Headline inflation was flat in August despite rising food and energy prices, according to new data from the Organization for Economic Cooperation and Development (OECD).
The headline inflation rate remained at stable at 4.1%, with mixed results across the group of OECD nations. Inflation rose in 15 countries, declined in 13, and was unchanged in 10 others, the OECD reported.
For the G7, headline inflation was also stable in the month, coming in at 2.7%, even as price pressures ticked higher in Canada, Germany, and the U.S.
Conversely, inflation fell in Japan, “reflecting a decline in food inflation and an even stronger decline in energy inflation,” the OECD said.
“Core inflation remained the main contributor to headline inflation across the G7 except in Japan,” it added.

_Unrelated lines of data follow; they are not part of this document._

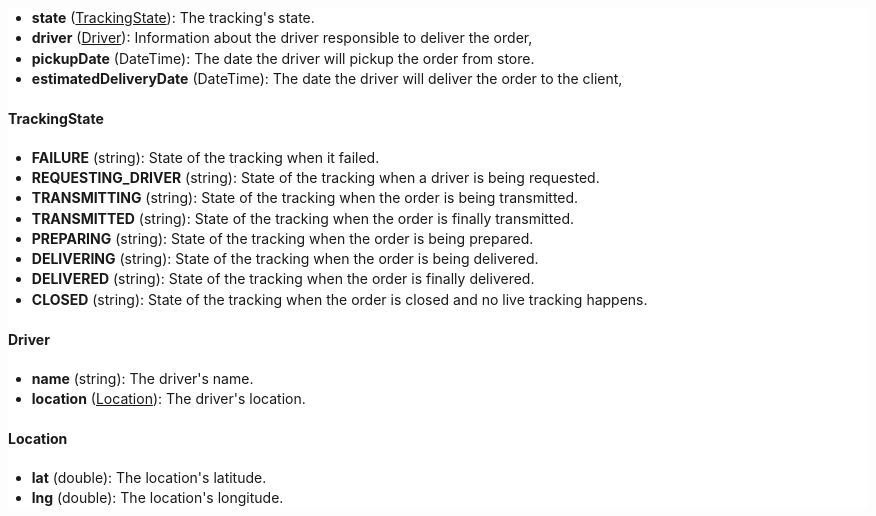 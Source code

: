 - **state** ([TrackingState](#trackingState)): The tracking's state.
- **driver** ([Driver](#driver)): Information about the driver responsible to deliver the order,
- **pickupDate** (DateTime): The date the driver will pickup the order from store.
- **estimatedDeliveryDate** (DateTime): The date the driver will deliver the order to the client,

#### TrackingState
- **FAILURE** (string): State of the tracking when it failed.
- **REQUESTING_DRIVER** (string): State of the tracking when a driver is being requested.
- **TRANSMITTING** (string): State of the tracking when the order is being transmitted.
- **TRANSMITTED** (string):  State of the tracking when the order is finally transmitted.
- **PREPARING** (string):  State of the tracking when the order is being prepared.
- **DELIVERING** (string): State of the tracking when the order is being delivered.
- **DELIVERED** (string): State of the tracking when the order is finally delivered.
- **CLOSED** (string): State of the tracking when the order is closed and no live tracking happens.

#### Driver
- **name** (string): The driver's name.
- **location** ([Location](#location)): The driver's location.

#### Location
- **lat** (double): The location's latitude.
- **lng** (double): The location's longitude.
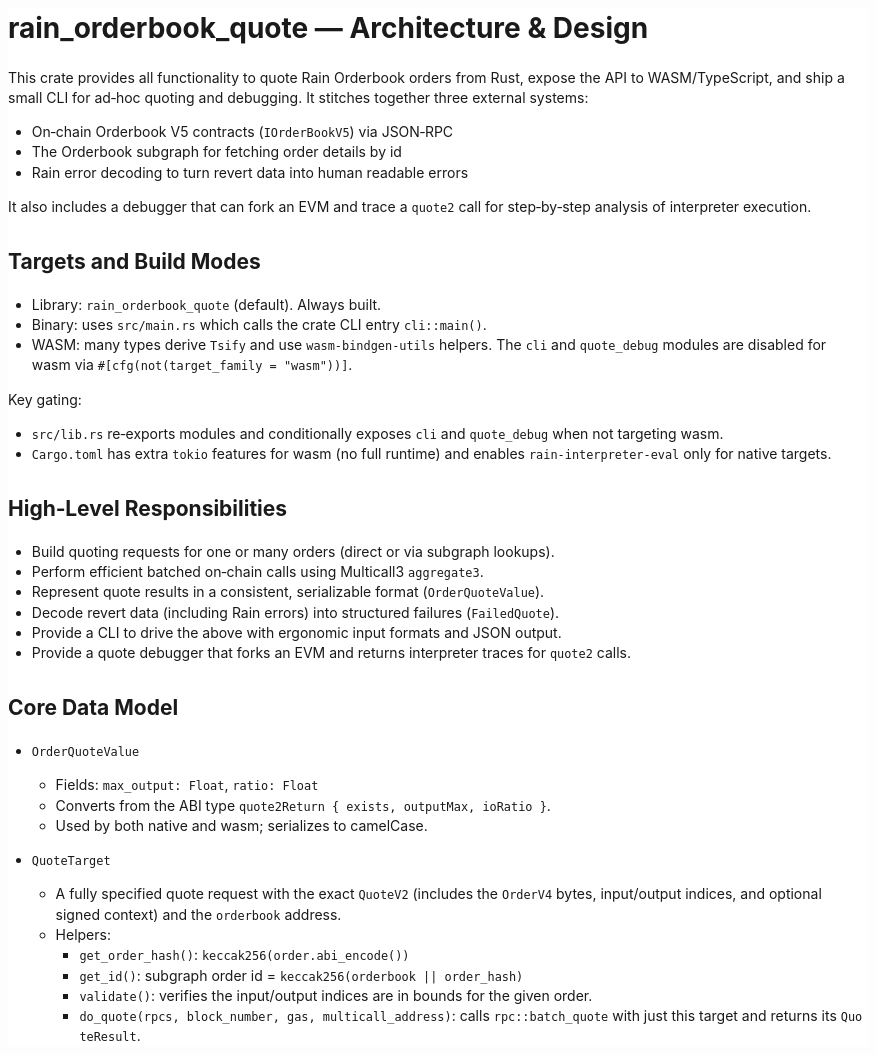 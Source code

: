 # rain_orderbook_quote — Architecture & Design

This crate provides all functionality to quote Rain Orderbook orders from Rust, expose the API to WASM/TypeScript, and ship a small CLI for ad‑hoc quoting and debugging. It stitches together three external systems:

- On‑chain Orderbook V5 contracts (`IOrderBookV5`) via JSON‑RPC
- The Orderbook subgraph for fetching order details by id
- Rain error decoding to turn revert data into human readable errors

It also includes a debugger that can fork an EVM and trace a `quote2` call for step‑by‑step analysis of interpreter execution.


## Targets and Build Modes

- Library: `rain_orderbook_quote` (default). Always built.
- Binary: uses `src/main.rs` which calls the crate CLI entry `cli::main()`.
- WASM: many types derive `Tsify` and use `wasm-bindgen-utils` helpers. The `cli` and `quote_debug` modules are disabled for wasm via `#[cfg(not(target_family = "wasm"))]`.

Key gating:
- `src/lib.rs` re‑exports modules and conditionally exposes `cli` and `quote_debug` when not targeting wasm.
- `Cargo.toml` has extra `tokio` features for wasm (no full runtime) and enables `rain-interpreter-eval` only for native targets.


## High‑Level Responsibilities

- Build quoting requests for one or many orders (direct or via subgraph lookups).
- Perform efficient batched on‑chain calls using Multicall3 `aggregate3`.
- Represent quote results in a consistent, serializable format (`OrderQuoteValue`).
- Decode revert data (including Rain errors) into structured failures (`FailedQuote`).
- Provide a CLI to drive the above with ergonomic input formats and JSON output.
- Provide a quote debugger that forks an EVM and returns interpreter traces for `quote2` calls.


## Core Data Model

- `OrderQuoteValue`
  - Fields: `max_output: Float`, `ratio: Float`
  - Converts from the ABI type `quote2Return { exists, outputMax, ioRatio }`.
  - Used by both native and wasm; serializes to camelCase.

- `QuoteTarget`
  - A fully specified quote request with the exact `QuoteV2` (includes the `OrderV4` bytes, input/output indices, and optional signed context) and the `orderbook` address.
  - Helpers:
    - `get_order_hash()`: `keccak256(order.abi_encode())`
    - `get_id()`: subgraph order id = `keccak256(orderbook || order_hash)`
    - `validate()`: verifies the input/output indices are in bounds for the given order.
    - `do_quote(rpcs, block_number, gas, multicall_address)`: calls `rpc::batch_quote` with just this target and returns its `QuoteResult`.
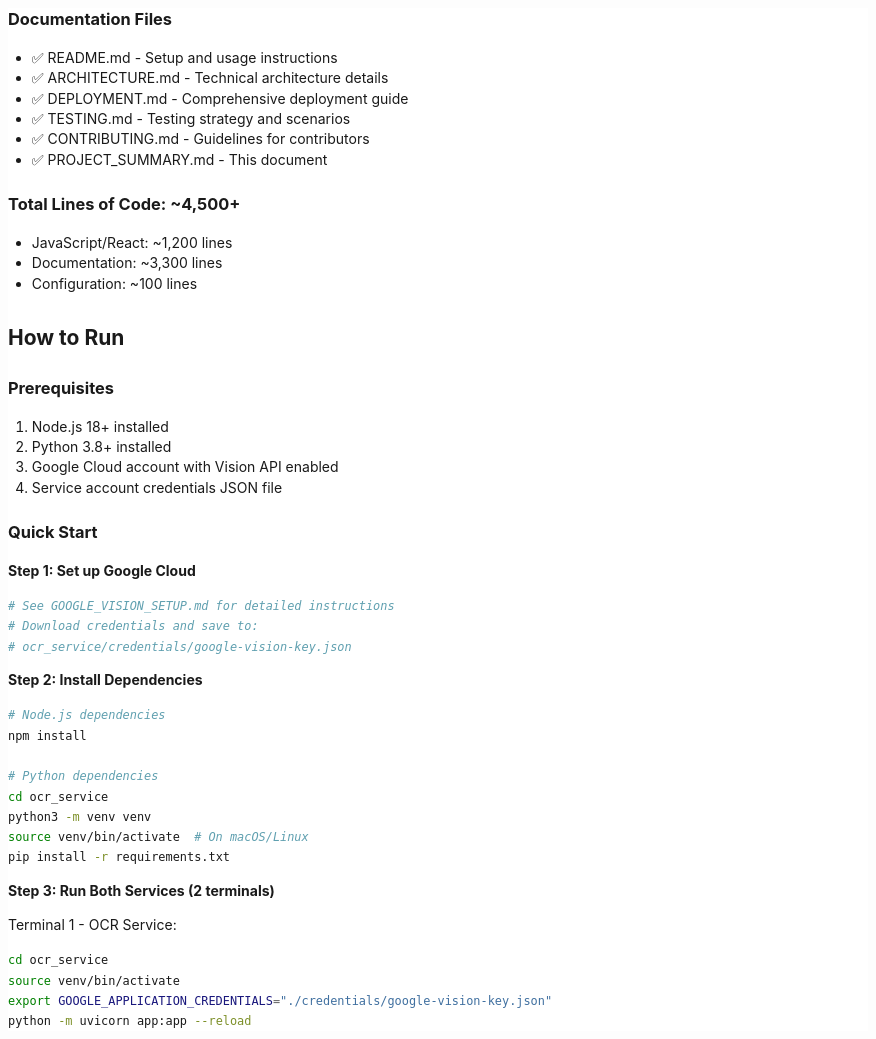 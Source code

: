 ### Documentation Files
- ✅ README.md - Setup and usage instructions
- ✅ ARCHITECTURE.md - Technical architecture details
- ✅ DEPLOYMENT.md - Comprehensive deployment guide
- ✅ TESTING.md - Testing strategy and scenarios
- ✅ CONTRIBUTING.md - Guidelines for contributors
- ✅ PROJECT_SUMMARY.md - This document

### Total Lines of Code: ~4,500+
- JavaScript/React: ~1,200 lines
- Documentation: ~3,300 lines
- Configuration: ~100 lines

## How to Run

### Prerequisites
1. Node.js 18+ installed
2. Python 3.8+ installed
3. Google Cloud account with Vision API enabled
4. Service account credentials JSON file

### Quick Start

**Step 1: Set up Google Cloud**
```bash
# See GOOGLE_VISION_SETUP.md for detailed instructions
# Download credentials and save to:
# ocr_service/credentials/google-vision-key.json
```

**Step 2: Install Dependencies**
```bash
# Node.js dependencies
npm install

# Python dependencies
cd ocr_service
python3 -m venv venv
source venv/bin/activate  # On macOS/Linux
pip install -r requirements.txt
```

**Step 3: Run Both Services (2 terminals)**

Terminal 1 - OCR Service:
```bash
cd ocr_service
source venv/bin/activate
export GOOGLE_APPLICATION_CREDENTIALS="./credentials/google-vision-key.json"
python -m uvicorn app:app --reload
```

For the OECD overall, the stability in headline inflation also came amid rising food and energy prices, which was partly offset by a downtick in core inflation.
The OECD reported that the food prices component rose to 5% in August, up from 4.5% in July.
“In August, food price levels in the OECD were 45.8% higher than in December 2019, before the Covid pandemic, supply chain disruptions and start of the war in Ukraine,” it said — adding that it previously took about 16 years, from May 2003 to late 2019, for food prices to rise that much.
At the same time, energy inflation came in at 0.7% in August, up from 0.3% in the previous month, while core inflation ticked down to 4.3%, it noted.